Plus, once you're in the grounds, Wimbledon re-sells tickets to Center Court from people who have those tickets but leave for the day -- all for 5 GBP (the money goes to charity)! So we got to see Federer vs. Mannarino! And when we were standing courtside on one of the other courts, two people leaving for the day just gave us tickets for Court 3, and we got to see Ferrer vs. Harrison. So…it can also be worth the wait too!
And from Michele: I read the question in your column today about getting tickets to Centre Court Wimbledon. I used Championship Tennis Tours to attend the French Open Final in 2007. The tickets were expensive and I was sitting in the last row, but it worked. I cannot specifically vouch for their Wimbledon tickets, but I believe they are a reputable agency.
One other note: There's another way to get tickets to Wimbledon that does not involve the lottery that I don't think enough people know about. It's no guarantee but I think you have better odds than the lottery. Ticketmaster releases a certain amount of tickets 24 hours prior to each day's play (this does not apply to the last four days of the tournament). But if you're in London and want to take a shot, this worked for me and I was able to go on the second Monday in 2012 and, best part, pay face value.
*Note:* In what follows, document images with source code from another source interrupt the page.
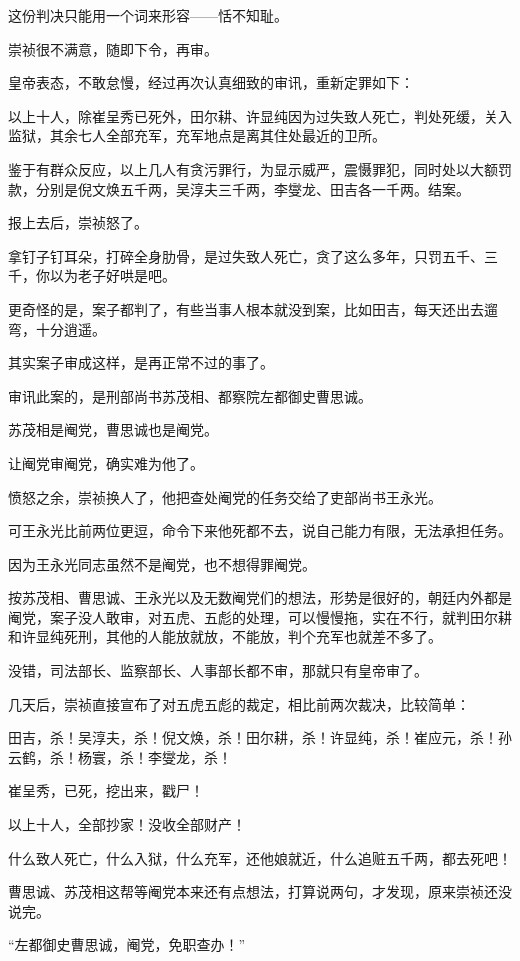 \begin{multicols}{\theparacolNo}
		这份判决只能用一个词来形容——恬不知耻。

		崇祯很不满意，随即下令，再审。

		皇帝表态，不敢怠慢，经过再次认真细致的审讯，重新定罪如下：

		以上十人，除崔呈秀已死外，田尔耕、许显纯因为过失致人死亡，判处死缓，关入监狱，其余七人全部充军，充军地点是离其住处最近的卫所。

		鉴于有群众反应，以上几人有贪污罪行，为显示威严，震慑罪犯，同时处以大额罚款，分别是倪文焕五千两，吴淳夫三千两，李燮龙、田吉各一千两。结案。

		报上去后，崇祯怒了。

		拿钉子钉耳朵，打碎全身肋骨，是过失致人死亡，贪了这么多年，只罚五千、三千，你以为老子好哄是吧。

		更奇怪的是，案子都判了，有些当事人根本就没到案，比如田吉，每天还出去遛弯，十分逍遥。

		其实案子审成这样，是再正常不过的事了。

		审讯此案的，是刑部尚书苏茂相、都察院左都御史曹思诚。

		苏茂相是阉党，曹思诚也是阉党。

		让阉党审阉党，确实难为他了。

		愤怒之余，崇祯换人了，他把查处阉党的任务交给了吏部尚书王永光。

		可王永光比前两位更逗，命令下来他死都不去，说自己能力有限，无法承担任务。

		因为王永光同志虽然不是阉党，也不想得罪阉党。

		按苏茂相、曹思诚、王永光以及无数阉党们的想法，形势是很好的，朝廷内外都是阉党，案子没人敢审，对五虎、五彪的处理，可以慢慢拖，实在不行，就判田尔耕和许显纯死刑，其他的人能放就放，不能放，判个充军也就差不多了。

		没错，司法部长、监察部长、人事部长都不审，那就只有皇帝审了。

		几天后，崇祯直接宣布了对五虎五彪的裁定，相比前两次裁决，比较简单：

		田吉，杀！吴淳夫，杀！倪文焕，杀！田尔耕，杀！许显纯，杀！崔应元，杀！孙云鹤，杀！杨寰，杀！李燮龙，杀！

		崔呈秀，已死，挖出来，戳尸！

		以上十人，全部抄家！没收全部财产！

		什么致人死亡，什么入狱，什么充军，还他娘就近，什么追赃五千两，都去死吧！

		曹思诚、苏茂相这帮等阉党本来还有点想法，打算说两句，才发现，原来崇祯还没说完。

		“左都御史曹思诚，阉党，免职查办！”


\end{multicols}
Hope that was helpful.
And from Fiona: In response to one of your mailbag letters, I bought a travel package to Wimbledon in 2009 using Keith Prowse (I found the agency on the official Wimbledon website). It was expensive but pretty good. My package was two days with one day on Centre Court, the other day on Court one. There was also a hospitality tent in the lawns opposite Wimbledon, just a quick walk. You get lots of food and drinks, and a Wimbledon backpack full of goodies. I stayed in a hotel for three nights just a couple of tube stops from Wimbledon. It was where the players stayed, as I met a few of them in the hotel. Breakfast was included and you also get a free pass to the Wimbledon museum. Hope that helps.
• Ken Wells has this week’s Long Lost Siblings: Dave Grohl and Paolo Lorenzi.